__The task__: Every line of the data below should be printed exactly.

__Collected data__:
******
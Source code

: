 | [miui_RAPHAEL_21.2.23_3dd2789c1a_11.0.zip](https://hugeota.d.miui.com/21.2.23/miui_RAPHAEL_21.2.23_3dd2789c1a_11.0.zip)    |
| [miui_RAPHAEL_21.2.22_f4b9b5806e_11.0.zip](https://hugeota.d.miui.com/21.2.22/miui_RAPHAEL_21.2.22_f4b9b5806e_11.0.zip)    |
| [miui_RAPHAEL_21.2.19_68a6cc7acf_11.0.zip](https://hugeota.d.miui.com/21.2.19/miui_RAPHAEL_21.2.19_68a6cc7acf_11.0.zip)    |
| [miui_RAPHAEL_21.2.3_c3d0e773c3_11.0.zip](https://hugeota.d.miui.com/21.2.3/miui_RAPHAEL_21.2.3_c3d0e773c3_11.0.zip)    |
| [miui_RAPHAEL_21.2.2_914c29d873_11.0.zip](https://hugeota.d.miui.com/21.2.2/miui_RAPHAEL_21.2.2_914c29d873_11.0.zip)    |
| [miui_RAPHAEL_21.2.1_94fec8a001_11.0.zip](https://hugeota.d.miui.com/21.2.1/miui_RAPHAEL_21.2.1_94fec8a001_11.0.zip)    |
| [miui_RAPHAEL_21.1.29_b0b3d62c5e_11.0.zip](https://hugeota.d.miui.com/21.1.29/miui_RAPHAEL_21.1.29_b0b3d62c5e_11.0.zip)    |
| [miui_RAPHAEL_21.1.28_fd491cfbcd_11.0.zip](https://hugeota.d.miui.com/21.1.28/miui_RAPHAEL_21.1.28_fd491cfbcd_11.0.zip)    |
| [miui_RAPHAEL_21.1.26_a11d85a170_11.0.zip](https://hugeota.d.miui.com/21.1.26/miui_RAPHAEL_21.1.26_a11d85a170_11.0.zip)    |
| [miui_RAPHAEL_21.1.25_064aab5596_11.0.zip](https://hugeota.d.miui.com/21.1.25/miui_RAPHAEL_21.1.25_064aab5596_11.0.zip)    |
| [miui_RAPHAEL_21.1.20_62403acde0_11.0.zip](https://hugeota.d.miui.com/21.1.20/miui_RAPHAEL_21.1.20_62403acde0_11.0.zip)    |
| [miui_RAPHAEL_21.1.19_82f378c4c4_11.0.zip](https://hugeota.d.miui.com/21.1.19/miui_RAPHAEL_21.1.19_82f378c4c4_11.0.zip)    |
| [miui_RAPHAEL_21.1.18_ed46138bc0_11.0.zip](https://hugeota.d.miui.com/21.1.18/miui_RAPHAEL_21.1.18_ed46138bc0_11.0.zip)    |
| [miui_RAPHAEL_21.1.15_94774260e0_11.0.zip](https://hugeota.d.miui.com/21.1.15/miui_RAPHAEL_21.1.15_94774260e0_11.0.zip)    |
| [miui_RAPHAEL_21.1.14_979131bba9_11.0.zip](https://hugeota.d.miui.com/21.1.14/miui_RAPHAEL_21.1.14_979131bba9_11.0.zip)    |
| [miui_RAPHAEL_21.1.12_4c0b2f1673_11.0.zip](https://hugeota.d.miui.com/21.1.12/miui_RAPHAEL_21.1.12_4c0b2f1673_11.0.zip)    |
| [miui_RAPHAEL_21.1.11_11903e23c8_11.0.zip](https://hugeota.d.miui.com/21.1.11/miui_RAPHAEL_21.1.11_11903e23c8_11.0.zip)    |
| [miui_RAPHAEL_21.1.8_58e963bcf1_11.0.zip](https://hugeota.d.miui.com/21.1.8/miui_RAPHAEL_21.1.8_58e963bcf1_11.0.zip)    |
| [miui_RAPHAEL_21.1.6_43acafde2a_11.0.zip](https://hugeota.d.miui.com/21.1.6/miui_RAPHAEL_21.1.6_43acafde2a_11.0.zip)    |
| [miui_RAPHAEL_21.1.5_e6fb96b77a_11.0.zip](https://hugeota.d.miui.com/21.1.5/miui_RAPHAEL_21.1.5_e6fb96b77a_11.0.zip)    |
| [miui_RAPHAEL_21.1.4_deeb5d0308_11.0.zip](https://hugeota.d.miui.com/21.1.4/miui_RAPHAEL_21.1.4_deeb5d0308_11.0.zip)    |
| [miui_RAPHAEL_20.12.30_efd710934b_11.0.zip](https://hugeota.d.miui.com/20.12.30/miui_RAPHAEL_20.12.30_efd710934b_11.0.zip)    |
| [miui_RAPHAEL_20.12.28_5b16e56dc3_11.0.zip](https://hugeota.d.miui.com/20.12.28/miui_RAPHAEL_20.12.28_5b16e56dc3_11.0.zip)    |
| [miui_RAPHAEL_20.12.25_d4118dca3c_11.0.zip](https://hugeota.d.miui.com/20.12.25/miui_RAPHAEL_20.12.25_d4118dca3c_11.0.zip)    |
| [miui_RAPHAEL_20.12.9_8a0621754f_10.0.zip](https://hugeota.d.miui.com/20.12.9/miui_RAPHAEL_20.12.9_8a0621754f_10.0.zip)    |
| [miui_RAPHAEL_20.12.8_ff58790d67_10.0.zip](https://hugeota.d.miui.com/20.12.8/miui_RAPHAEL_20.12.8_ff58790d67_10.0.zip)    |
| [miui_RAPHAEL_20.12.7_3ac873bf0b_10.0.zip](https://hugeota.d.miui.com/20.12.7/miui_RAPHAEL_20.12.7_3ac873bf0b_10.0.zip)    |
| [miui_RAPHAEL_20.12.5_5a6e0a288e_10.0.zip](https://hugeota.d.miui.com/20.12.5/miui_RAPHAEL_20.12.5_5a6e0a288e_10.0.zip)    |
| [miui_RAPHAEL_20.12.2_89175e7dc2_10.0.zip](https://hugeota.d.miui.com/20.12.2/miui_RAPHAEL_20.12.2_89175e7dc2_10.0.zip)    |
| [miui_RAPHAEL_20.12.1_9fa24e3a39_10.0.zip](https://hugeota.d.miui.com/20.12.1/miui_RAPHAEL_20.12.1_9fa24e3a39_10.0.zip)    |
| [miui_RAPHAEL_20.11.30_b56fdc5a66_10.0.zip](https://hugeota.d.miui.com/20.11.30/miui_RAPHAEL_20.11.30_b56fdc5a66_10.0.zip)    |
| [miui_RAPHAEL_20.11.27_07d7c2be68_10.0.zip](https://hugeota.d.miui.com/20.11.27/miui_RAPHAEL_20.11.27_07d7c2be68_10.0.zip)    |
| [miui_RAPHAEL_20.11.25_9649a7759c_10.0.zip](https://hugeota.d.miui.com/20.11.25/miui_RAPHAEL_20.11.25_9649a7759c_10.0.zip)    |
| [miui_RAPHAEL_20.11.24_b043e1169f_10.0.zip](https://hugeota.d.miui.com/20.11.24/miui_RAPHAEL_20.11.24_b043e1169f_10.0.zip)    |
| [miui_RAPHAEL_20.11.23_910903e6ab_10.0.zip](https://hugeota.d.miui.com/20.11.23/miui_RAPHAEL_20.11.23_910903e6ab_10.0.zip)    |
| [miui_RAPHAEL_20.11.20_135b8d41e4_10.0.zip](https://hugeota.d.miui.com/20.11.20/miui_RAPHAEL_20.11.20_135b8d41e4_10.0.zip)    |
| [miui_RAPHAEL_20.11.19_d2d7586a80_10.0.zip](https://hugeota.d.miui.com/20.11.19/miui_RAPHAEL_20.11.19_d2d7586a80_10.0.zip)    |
******
__Solution for this exercise__:
Source code

: | [miui_RAPHAEL_21.2.23_3dd2789c1a_11.0.zip](https://hugeota.d.miui.com/21.2.23/miui_RAPHAEL_21.2.23_3dd2789c1a_11.0.zip)    |
| [miui_RAPHAEL_21.2.22_f4b9b5806e_11.0.zip](https://hugeota.d.miui.com/21.2.22/miui_RAPHAEL_21.2.22_f4b9b5806e_11.0.zip)    |
| [miui_RAPHAEL_21.2.19_68a6cc7acf_11.0.zip](https://hugeota.d.miui.com/21.2.19/miui_RAPHAEL_21.2.19_68a6cc7acf_11.0.zip)    |
| [miui_RAPHAEL_21.2.3_c3d0e773c3_11.0.zip](https://hugeota.d.miui.com/21.2.3/miui_RAPHAEL_21.2.3_c3d0e773c3_11.0.zip)    |
| [miui_RAPHAEL_21.2.2_914c29d873_11.0.zip](https://hugeota.d.miui.com/21.2.2/miui_RAPHAEL_21.2.2_914c29d873_11.0.zip)    |
| [miui_RAPHAEL_21.2.1_94fec8a001_11.0.zip](https://hugeota.d.miui.com/21.2.1/miui_RAPHAEL_21.2.1_94fec8a001_11.0.zip)    |
| [miui_RAPHAEL_21.1.29_b0b3d62c5e_11.0.zip](https://hugeota.d.miui.com/21.1.29/miui_RAPHAEL_21.1.29_b0b3d62c5e_11.0.zip)    |
| [miui_RAPHAEL_21.1.28_fd491cfbcd_11.0.zip](https://hugeota.d.miui.com/21.1.28/miui_RAPHAEL_21.1.28_fd491cfbcd_11.0.zip)    |
| [miui_RAPHAEL_21.1.26_a11d85a170_11.0.zip](https://hugeota.d.miui.com/21.1.26/miui_RAPHAEL_21.1.26_a11d85a170_11.0.zip)    |
| [miui_RAPHAEL_21.1.25_064aab5596_11.0.zip](https://hugeota.d.miui.com/21.1.25/miui_RAPHAEL_21.1.25_064aab5596_11.0.zip)    |
| [miui_RAPHAEL_21.1.20_62403acde0_11.0.zip](https://hugeota.d.miui.com/21.1.20/miui_RAPHAEL_21.1.20_62403acde0_11.0.zip)    |
| [miui_RAPHAEL_21.1.19_82f378c4c4_11.0.zip](https://hugeota.d.miui.com/21.1.19/miui_RAPHAEL_21.1.19_82f378c4c4_11.0.zip)    |
| [miui_RAPHAEL_21.1.18_ed46138bc0_11.0.zip](https://hugeota.d.miui.com/21.1.18/miui_RAPHAEL_21.1.18_ed46138bc0_11.0.zip)    |
| [miui_RAPHAEL_21.1.15_94774260e0_11.0.zip](https://hugeota.d.miui.com/21.1.15/miui_RAPHAEL_21.1.15_94774260e0_11.0.zip)    |
| [miui_RAPHAEL_21.1.14_979131bba9_11.0.zip](https://hugeota.d.miui.com/21.1.14/miui_RAPHAEL_21.1.14_979131bba9_11.0.zip)    |
| [miui_RAPHAEL_21.1.12_4c0b2f1673_11.0.zip](https://hugeota.d.miui.com/21.1.12/miui_RAPHAEL_21.1.12_4c0b2f1673_11.0.zip)    |
| [miui_RAPHAEL_21.1.11_11903e23c8_11.0.zip](https://hugeota.d.miui.com/21.1.11/miui_RAPHAEL_21.1.11_11903e23c8_11.0.zip)    |
| [miui_RAPHAEL_21.1.8_58e963bcf1_11.0.zip](https://hugeota.d.miui.com/21.1.8/miui_RAPHAEL_21.1.8_58e963bcf1_11.0.zip)    |
| [miui_RAPHAEL_21.1.6_43acafde2a_11.0.zip](https://hugeota.d.miui.com/21.1.6/miui_RAPHAEL_21.1.6_43acafde2a_11.0.zip)    |
| [miui_RAPHAEL_21.1.5_e6fb96b77a_11.0.zip](https://hugeota.d.miui.com/21.1.5/miui_RAPHAEL_21.1.5_e6fb96b77a_11.0.zip)    |
| [miui_RAPHAEL_21.1.4_deeb5d0308_11.0.zip](https://hugeota.d.miui.com/21.1.4/miui_RAPHAEL_21.1.4_deeb5d0308_11.0.zip)    |
| [miui_RAPHAEL_20.12.30_efd710934b_11.0.zip](https://hugeota.d.miui.com/20.12.30/miui_RAPHAEL_20.12.30_efd710934b_11.0.zip)    |
| [miui_RAPHAEL_20.12.28_5b16e56dc3_11.0.zip](https://hugeota.d.miui.com/20.12.28/miui_RAPHAEL_20.12.28_5b16e56dc3_11.0.zip)    |
| [miui_RAPHAEL_20.12.25_d4118dca3c_11.0.zip](https://hugeota.d.miui.com/20.12.25/miui_RAPHAEL_20.12.25_d4118dca3c_11.0.zip)    |
| [miui_RAPHAEL_20.12.9_8a0621754f_10.0.zip](https://hugeota.d.miui.com/20.12.9/miui_RAPHAEL_20.12.9_8a0621754f_10.0.zip)    |
| [miui_RAPHAEL_20.12.8_ff58790d67_10.0.zip](https://hugeota.d.miui.com/20.12.8/miui_RAPHAEL_20.12.8_ff58790d67_10.0.zip)    |
| [miui_RAPHAEL_20.12.7_3ac873bf0b_10.0.zip](https://hugeota.d.miui.com/20.12.7/miui_RAPHAEL_20.12.7_3ac873bf0b_10.0.zip)    |
| [miui_RAPHAEL_20.12.5_5a6e0a288e_10.0.zip](https://hugeota.d.miui.com/20.12.5/miui_RAPHAEL_20.12.5_5a6e0a288e_10.0.zip)    |
| [miui_RAPHAEL_20.12.2_89175e7dc2_10.0.zip](https://hugeota.d.miui.com/20.12.2/miui_RAPHAEL_20.12.2_89175e7dc2_10.0.zip)    |
| [miui_RAPHAEL_20.12.1_9fa24e3a39_10.0.zip](https://hugeota.d.miui.com/20.12.1/miui_RAPHAEL_20.12.1_9fa24e3a39_10.0.zip)    |
| [miui_RAPHAEL_20.11.30_b56fdc5a66_10.0.zip](https://hugeota.d.miui.com/20.11.30/miui_RAPHAEL_20.11.30_b56fdc5a66_10.0.zip)    |
| [miui_RAPHAEL_20.11.27_07d7c2be68_10.0.zip](https://hugeota.d.miui.com/20.11.27/miui_RAPHAEL_20.11.27_07d7c2be68_10.0.zip)    |
| [miui_RAPHAEL_20.11.25_9649a7759c_10.0.zip](https://hugeota.d.miui.com/20.11.25/miui_RAPHAEL_20.11.25_9649a7759c_10.0.zip)    |
| [miui_RAPHAEL_20.11.24_b043e1169f_10.0.zip](https://hugeota.d.miui.com/20.11.24/miui_RAPHAEL_20.11.24_b043e1169f_10.0.zip)    |
| [miui_RAPHAEL_20.11.23_910903e6ab_10.0.zip](https://hugeota.d.miui.com/20.11.23/miui_RAPHAEL_20.11.23_910903e6ab_10.0.zip)    |
| [miui_RAPHAEL_20.11.20_135b8d41e4_10.0.zip](https://hugeota.d.miui.com/20.11.20/miui_RAPHAEL_20.11.20_135b8d41e4_10.0.zip)    |
| [miui_RAPHAEL_20.11.19_d2d7586a80_10.0.zip](https://hugeota.d.miui.com/20.11.19/miui_RAPHAEL_20.11.19_d2d7586a80_10.0.zip)    |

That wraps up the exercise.